PROBLEM DETAILS: Look over the listing below and report how many of its lines contain the string "openweathermap", with no other words.
━━━━━ GIVEN RECORDS ━━━━━
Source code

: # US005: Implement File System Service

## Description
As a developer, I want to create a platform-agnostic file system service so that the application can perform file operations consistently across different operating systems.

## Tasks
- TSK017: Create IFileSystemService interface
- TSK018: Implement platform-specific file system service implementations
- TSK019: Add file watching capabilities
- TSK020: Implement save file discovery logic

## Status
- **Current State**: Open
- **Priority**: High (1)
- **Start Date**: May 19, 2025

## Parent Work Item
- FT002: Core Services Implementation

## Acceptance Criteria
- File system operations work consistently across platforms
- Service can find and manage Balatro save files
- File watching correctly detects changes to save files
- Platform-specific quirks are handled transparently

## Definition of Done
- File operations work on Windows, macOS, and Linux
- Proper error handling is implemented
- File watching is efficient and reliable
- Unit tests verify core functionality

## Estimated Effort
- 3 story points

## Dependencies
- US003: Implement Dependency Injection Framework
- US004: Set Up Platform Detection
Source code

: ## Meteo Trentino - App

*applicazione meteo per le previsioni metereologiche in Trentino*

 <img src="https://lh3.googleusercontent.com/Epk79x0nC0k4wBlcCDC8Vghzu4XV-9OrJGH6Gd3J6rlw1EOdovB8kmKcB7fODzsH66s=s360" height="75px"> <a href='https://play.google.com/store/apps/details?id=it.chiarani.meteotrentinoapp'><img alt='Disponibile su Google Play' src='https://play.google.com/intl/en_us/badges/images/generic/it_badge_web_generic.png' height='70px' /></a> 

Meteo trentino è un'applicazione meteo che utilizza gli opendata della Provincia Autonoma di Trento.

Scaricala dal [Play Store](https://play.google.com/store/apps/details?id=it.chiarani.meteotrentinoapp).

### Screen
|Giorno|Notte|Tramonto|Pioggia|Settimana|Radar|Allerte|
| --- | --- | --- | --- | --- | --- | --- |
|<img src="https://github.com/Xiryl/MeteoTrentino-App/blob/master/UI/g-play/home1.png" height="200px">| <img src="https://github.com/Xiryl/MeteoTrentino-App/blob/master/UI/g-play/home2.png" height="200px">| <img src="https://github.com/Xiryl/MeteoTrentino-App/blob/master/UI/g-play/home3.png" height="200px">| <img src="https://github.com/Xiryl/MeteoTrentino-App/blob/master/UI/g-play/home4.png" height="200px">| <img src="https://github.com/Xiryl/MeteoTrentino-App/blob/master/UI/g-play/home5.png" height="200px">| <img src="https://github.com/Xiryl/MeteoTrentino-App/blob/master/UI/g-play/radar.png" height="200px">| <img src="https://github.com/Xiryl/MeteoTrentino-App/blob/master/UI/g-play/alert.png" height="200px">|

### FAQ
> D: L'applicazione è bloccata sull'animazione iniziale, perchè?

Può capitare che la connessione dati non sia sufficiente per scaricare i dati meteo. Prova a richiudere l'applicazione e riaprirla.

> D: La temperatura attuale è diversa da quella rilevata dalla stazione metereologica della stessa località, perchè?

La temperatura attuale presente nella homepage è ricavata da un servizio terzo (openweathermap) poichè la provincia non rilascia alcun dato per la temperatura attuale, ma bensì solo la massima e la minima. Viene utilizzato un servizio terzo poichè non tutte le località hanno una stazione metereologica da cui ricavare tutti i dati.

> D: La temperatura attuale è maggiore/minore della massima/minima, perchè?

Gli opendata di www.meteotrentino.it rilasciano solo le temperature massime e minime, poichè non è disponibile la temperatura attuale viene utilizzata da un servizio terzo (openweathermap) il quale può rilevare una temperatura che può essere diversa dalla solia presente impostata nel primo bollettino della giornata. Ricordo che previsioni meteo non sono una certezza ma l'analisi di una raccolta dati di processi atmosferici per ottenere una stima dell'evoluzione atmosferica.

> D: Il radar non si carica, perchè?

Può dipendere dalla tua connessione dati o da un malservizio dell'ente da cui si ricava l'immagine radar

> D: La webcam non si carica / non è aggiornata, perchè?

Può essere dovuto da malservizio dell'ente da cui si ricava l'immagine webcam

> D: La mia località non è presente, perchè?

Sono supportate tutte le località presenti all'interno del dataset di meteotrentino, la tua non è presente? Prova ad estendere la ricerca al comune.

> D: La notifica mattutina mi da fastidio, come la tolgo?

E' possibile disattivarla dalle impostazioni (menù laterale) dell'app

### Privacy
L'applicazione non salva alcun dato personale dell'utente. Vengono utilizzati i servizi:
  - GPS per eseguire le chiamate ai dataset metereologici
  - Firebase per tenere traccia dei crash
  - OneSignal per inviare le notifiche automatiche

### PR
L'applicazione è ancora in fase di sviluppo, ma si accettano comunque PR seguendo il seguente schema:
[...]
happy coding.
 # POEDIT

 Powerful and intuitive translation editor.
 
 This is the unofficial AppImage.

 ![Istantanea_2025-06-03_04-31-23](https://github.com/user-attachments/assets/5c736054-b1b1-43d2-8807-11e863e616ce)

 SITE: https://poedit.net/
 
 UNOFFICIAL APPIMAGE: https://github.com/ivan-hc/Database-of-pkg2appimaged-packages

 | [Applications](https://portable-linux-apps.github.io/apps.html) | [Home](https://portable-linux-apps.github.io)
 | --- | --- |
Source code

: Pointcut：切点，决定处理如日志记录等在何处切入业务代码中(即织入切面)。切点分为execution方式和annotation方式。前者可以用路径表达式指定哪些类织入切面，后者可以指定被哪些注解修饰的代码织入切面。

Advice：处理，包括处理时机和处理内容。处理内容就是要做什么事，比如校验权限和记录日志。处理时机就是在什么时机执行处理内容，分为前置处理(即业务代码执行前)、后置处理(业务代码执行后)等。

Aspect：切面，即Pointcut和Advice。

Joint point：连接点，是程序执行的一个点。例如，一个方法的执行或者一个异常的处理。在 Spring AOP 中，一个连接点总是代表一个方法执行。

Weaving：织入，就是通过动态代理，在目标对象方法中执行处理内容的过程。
━━━━━
━━━━━ GIVEN RECORDS ━━━━━
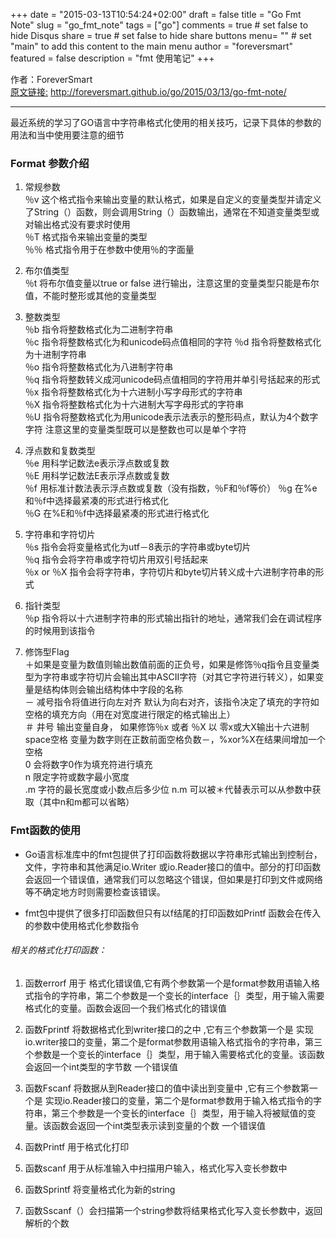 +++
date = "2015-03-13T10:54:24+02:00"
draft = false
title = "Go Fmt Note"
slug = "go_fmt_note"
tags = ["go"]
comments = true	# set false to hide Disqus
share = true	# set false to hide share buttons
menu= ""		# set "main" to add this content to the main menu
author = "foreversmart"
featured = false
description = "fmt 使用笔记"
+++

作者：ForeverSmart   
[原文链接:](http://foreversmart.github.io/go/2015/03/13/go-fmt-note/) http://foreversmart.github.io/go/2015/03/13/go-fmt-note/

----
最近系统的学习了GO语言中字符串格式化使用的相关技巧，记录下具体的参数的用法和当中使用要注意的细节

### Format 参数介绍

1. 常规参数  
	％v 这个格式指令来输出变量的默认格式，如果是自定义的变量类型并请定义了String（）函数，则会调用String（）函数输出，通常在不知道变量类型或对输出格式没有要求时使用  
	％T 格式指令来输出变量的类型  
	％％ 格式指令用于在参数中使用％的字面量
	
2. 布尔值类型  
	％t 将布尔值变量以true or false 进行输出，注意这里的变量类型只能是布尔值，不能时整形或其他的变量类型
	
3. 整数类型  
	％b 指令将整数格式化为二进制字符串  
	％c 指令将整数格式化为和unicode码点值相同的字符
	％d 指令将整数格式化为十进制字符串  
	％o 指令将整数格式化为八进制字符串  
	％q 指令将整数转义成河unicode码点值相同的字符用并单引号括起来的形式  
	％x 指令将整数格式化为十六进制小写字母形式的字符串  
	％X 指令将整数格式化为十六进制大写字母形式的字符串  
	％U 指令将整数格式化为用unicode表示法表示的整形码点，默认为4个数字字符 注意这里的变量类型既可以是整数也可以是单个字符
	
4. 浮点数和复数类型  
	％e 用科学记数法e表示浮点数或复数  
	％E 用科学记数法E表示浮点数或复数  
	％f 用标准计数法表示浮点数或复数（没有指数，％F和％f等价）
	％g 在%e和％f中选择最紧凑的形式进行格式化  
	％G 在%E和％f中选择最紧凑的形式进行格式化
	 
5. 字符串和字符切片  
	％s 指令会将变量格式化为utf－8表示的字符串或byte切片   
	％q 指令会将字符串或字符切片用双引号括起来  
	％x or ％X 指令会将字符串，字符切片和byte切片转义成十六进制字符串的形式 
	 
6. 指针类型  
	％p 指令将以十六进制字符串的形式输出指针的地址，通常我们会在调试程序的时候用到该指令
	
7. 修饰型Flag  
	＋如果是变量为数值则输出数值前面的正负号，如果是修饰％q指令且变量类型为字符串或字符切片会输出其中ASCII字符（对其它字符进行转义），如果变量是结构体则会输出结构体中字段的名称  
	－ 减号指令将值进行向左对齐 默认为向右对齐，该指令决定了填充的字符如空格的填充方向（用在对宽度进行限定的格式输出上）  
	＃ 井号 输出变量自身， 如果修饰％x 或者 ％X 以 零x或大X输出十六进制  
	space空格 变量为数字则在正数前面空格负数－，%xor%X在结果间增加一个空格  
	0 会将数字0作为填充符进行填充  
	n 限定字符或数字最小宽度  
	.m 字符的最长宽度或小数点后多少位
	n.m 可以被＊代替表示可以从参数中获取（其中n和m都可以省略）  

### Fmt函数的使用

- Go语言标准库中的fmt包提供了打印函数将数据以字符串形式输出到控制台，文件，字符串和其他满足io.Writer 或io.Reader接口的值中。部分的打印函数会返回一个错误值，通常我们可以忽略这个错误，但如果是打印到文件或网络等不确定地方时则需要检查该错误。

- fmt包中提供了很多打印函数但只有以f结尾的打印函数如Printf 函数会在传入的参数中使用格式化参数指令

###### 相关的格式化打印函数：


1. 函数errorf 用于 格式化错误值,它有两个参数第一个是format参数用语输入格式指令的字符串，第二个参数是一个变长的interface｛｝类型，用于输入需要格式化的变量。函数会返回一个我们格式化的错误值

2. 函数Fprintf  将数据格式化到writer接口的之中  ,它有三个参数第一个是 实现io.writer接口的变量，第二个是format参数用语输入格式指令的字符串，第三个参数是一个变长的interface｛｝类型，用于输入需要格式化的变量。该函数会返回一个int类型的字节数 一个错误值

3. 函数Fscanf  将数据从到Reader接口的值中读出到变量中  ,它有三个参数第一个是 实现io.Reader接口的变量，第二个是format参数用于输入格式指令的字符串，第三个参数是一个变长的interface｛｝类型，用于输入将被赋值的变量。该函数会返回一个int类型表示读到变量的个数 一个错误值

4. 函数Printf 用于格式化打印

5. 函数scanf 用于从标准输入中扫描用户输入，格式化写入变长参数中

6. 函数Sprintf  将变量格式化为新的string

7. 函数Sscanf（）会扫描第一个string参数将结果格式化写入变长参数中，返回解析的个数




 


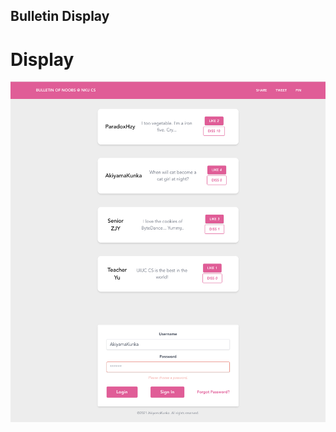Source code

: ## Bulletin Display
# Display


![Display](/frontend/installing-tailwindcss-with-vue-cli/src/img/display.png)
━━━━━
TASK ANSWER: 2